We saw little mini tornadoes spinning, going west from Glynn toward, I think Mon Bijou, spinning all through the gut nearby. People’s septic tanks burst and the gut was like a cesspool. It was crazy, seeing all those trees, big strong trees bent over and snapped. Vehicles and objects, anything that could move was like a projectile. That was the most frightening part.
The men were all cool though or at least they acted like it was all cool.
It felt like forever but it was really like 12 hours of storm. We saw the eye come over us and it became calm. People went outside and some relaxed like it was over. But it didn’t feel like long until it passed and when the tail end of the storm hit, it was even worse, with more howling of the wind. We felt things crash around, hitting into walls. And we’d hear people screaming. That bothered me the most because we didn’t know where it was coming from and we couldn’t see or do anything.
It was like time stopped. Then, in the ‘morning,’ it had passed and going out, we could see the sky clearing in the north and a sickly dark in the south.
There was nothing green left anywhere. Every leaf of every tree was gone. That was when the reality set in that it was a pretty serious natural disaster
There were babies crying. People were looking for their elders who they couldn’t find. We had some elders in the neighborhood that crawled into their cisterns for shelter during the storm – not a great idea.
It was avocado season and avocados were all over the ground in Glynn. There were a lot of avocado and breadfruit and coconut trees there then. I saw big coconut trees just snapped in two – not even bent over, just snapped as they stood.
I don’t know why, with the power out, but a lot of the lines on the ground were live and crackling and sparking on the ground. Where we were, I don’t remember any FEMA or emergency management people coming out. It was like the second week after the storm at least before anyone came to where we were.
The people really were brought together after that, though, because nobody had anything, at least in that area. I don’t remember anyone with a generator near us.
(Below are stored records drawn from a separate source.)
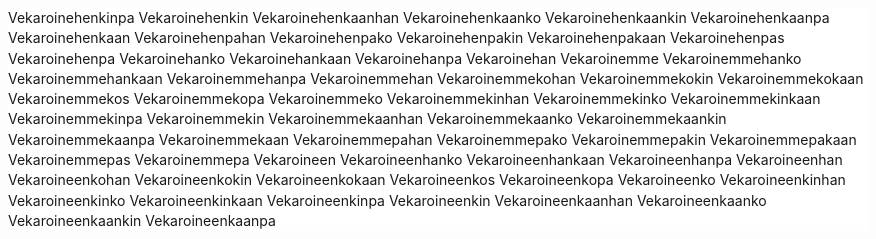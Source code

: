 Vekaroinehenkinpa
Vekaroinehenkin
Vekaroinehenkaanhan
Vekaroinehenkaanko
Vekaroinehenkaankin
Vekaroinehenkaanpa
Vekaroinehenkaan
Vekaroinehenpahan
Vekaroinehenpako
Vekaroinehenpakin
Vekaroinehenpakaan
Vekaroinehenpas
Vekaroinehenpa
Vekaroinehanko
Vekaroinehankaan
Vekaroinehanpa
Vekaroinehan
Vekaroinemme
Vekaroinemmehanko
Vekaroinemmehankaan
Vekaroinemmehanpa
Vekaroinemmehan
Vekaroinemmekohan
Vekaroinemmekokin
Vekaroinemmekokaan
Vekaroinemmekos
Vekaroinemmekopa
Vekaroinemmeko
Vekaroinemmekinhan
Vekaroinemmekinko
Vekaroinemmekinkaan
Vekaroinemmekinpa
Vekaroinemmekin
Vekaroinemmekaanhan
Vekaroinemmekaanko
Vekaroinemmekaankin
Vekaroinemmekaanpa
Vekaroinemmekaan
Vekaroinemmepahan
Vekaroinemmepako
Vekaroinemmepakin
Vekaroinemmepakaan
Vekaroinemmepas
Vekaroinemmepa
Vekaroineen
Vekaroineenhanko
Vekaroineenhankaan
Vekaroineenhanpa
Vekaroineenhan
Vekaroineenkohan
Vekaroineenkokin
Vekaroineenkokaan
Vekaroineenkos
Vekaroineenkopa
Vekaroineenko
Vekaroineenkinhan
Vekaroineenkinko
Vekaroineenkinkaan
Vekaroineenkinpa
Vekaroineenkin
Vekaroineenkaanhan
Vekaroineenkaanko
Vekaroineenkaankin
Vekaroineenkaanpa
So there was a whole big issue of people helping each other out, building fires to boil and purify water to drink and wash.
Clothes and trash were all over the street, along with big piles of debris. Parts of homes, crumpled galvanized, broken panes of glass, garage doors, framing lumber, light bulbs, transformers, everything everywhere on the ground and the middle of the road. There was sewage and chemicals and everything else, so we were encouraging everyone to make sure the children didn’t touch anything.
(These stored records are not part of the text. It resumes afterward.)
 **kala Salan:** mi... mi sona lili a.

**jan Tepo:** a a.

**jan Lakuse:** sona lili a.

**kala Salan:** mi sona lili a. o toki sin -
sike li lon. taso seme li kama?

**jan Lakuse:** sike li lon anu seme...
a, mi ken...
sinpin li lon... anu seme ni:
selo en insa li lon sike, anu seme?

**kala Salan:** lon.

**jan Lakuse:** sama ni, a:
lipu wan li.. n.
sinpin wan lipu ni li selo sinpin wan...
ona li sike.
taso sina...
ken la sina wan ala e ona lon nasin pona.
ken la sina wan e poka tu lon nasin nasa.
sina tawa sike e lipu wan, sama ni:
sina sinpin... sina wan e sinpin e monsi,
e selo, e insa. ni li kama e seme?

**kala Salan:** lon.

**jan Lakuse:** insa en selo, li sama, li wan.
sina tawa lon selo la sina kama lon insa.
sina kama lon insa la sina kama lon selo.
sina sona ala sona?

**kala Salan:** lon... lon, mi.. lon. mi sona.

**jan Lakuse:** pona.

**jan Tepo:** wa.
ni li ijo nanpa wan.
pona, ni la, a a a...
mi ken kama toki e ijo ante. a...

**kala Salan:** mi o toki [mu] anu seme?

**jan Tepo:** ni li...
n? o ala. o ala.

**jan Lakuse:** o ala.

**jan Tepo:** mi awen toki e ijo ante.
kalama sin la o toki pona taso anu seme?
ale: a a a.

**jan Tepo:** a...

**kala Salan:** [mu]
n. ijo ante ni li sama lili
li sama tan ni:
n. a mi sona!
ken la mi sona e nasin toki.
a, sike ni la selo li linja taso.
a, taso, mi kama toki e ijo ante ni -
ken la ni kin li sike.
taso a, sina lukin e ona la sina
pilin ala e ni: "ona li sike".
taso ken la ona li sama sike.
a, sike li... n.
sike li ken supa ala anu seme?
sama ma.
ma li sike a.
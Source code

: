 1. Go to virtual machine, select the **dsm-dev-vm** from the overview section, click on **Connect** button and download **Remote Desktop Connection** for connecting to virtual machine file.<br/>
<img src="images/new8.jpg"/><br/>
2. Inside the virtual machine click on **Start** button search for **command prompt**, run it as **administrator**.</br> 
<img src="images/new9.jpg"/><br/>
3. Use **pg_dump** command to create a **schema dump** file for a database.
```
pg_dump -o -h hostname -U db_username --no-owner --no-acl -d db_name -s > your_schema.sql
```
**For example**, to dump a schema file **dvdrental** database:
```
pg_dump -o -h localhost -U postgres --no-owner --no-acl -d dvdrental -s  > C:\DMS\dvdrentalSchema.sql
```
But in the midst of all that, many neighbors who might not have known each other, everybody was talking to one another. Some people were cut up and hurt. I helped if anyone needed immediate assistance and we’d take them to what was like a M.A.S.H. unit. At first there was no way to get through, with poles down everywhere and cars smashed up in the road. And the gut by Glynn was a cesspool for over two weeks. The third week it dried and caked up. Those things are what struck me.
But what also stuck out to me was how everybody started working together. It is in times of disaster when people show their humanity, if you will. That is, if they have any of course. A couple of weeks later, going into town it was more hostile.
But on the 18th, after the storm, it was a totally different St. Croix. It is important for the younger people to hear about it so they take it seriously. We were prepared for a storm, but nothing like that. It was amazing the number of people who were hurt.
In that portion of Glynn almost everyone lost at least 75 to 80 percent of their homes, leaving just a room or maybe part of a bedroom. That was a serious eye opener.
When we went back to look at my house on the third or fourth day after the storm, the entire roof had collapsed. I had a rocking chair and the roof fell on it in a way that made it look like the rocking chair was holding the whole roof up. I’ve got a picture. And all the hurricane strapping we put on was gone.
Oh, that man I was talking about, the one who made me leave my house; that was Juan Robles, and from that moment on we were friends. He is like family now.